→ Exercise instructions: The records that follow are to be printed exactly, with no images.
──────── Exercise material
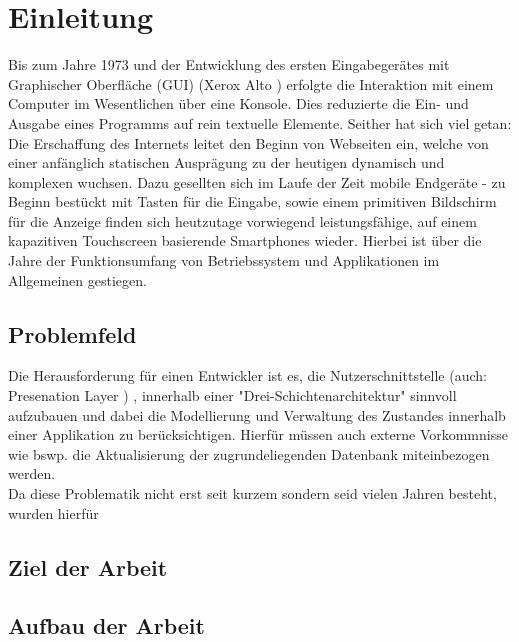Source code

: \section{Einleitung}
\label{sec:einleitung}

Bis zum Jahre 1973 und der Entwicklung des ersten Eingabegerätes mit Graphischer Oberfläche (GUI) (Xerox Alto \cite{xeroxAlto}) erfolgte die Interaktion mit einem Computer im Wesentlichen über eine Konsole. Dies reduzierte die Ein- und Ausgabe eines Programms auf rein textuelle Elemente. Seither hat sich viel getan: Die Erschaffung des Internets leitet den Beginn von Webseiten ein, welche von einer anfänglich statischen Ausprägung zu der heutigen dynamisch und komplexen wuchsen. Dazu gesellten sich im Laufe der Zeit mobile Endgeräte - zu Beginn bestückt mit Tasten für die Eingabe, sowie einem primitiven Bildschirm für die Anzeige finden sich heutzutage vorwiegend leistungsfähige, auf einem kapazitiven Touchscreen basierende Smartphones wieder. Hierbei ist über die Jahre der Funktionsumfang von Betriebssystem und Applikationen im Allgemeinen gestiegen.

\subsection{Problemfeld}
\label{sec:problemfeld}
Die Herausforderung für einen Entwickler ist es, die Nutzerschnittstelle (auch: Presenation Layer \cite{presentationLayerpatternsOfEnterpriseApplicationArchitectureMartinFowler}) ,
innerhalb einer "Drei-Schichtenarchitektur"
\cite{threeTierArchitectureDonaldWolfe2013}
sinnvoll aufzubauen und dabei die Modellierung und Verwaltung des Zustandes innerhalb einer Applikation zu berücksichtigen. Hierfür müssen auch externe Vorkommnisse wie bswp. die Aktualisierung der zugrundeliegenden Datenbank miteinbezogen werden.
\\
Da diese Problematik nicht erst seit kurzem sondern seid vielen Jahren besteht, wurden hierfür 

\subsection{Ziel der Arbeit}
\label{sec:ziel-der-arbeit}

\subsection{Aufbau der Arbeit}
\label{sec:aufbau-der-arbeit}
────────────────
→ Task solution:
Source code

: \section{Einleitung}
\label{sec:einleitung}

Bis zum Jahre 1973 und der Entwicklung des ersten Eingabegerätes mit Graphischer Oberfläche (GUI) (Xerox Alto \cite{xeroxAlto}) erfolgte die Interaktion mit einem Computer im Wesentlichen über eine Konsole. Dies reduzierte die Ein- und Ausgabe eines Programms auf rein textuelle Elemente. Seither hat sich viel getan: Die Erschaffung des Internets leitet den Beginn von Webseiten ein, welche von einer anfänglich statischen Ausprägung zu der heutigen dynamisch und komplexen wuchsen. Dazu gesellten sich im Laufe der Zeit mobile Endgeräte - zu Beginn bestückt mit Tasten für die Eingabe, sowie einem primitiven Bildschirm für die Anzeige finden sich heutzutage vorwiegend leistungsfähige, auf einem kapazitiven Touchscreen basierende Smartphones wieder. Hierbei ist über die Jahre der Funktionsumfang von Betriebssystem und Applikationen im Allgemeinen gestiegen.

\subsection{Problemfeld}
\label{sec:problemfeld}
Die Herausforderung für einen Entwickler ist es, die Nutzerschnittstelle (auch: Presenation Layer \cite{presentationLayerpatternsOfEnterpriseApplicationArchitectureMartinFowler}) ,
innerhalb einer "Drei-Schichtenarchitektur"
\cite{threeTierArchitectureDonaldWolfe2013}
sinnvoll aufzubauen und dabei die Modellierung und Verwaltung des Zustandes innerhalb einer Applikation zu berücksichtigen. Hierfür müssen auch externe Vorkommnisse wie bswp. die Aktualisierung der zugrundeliegenden Datenbank miteinbezogen werden.
\\
Da diese Problematik nicht erst seit kurzem sondern seid vielen Jahren besteht, wurden hierfür 

\subsection{Ziel der Arbeit}
\label{sec:ziel-der-arbeit}

\subsection{Aufbau der Arbeit}
\label{sec:aufbau-der-arbeit}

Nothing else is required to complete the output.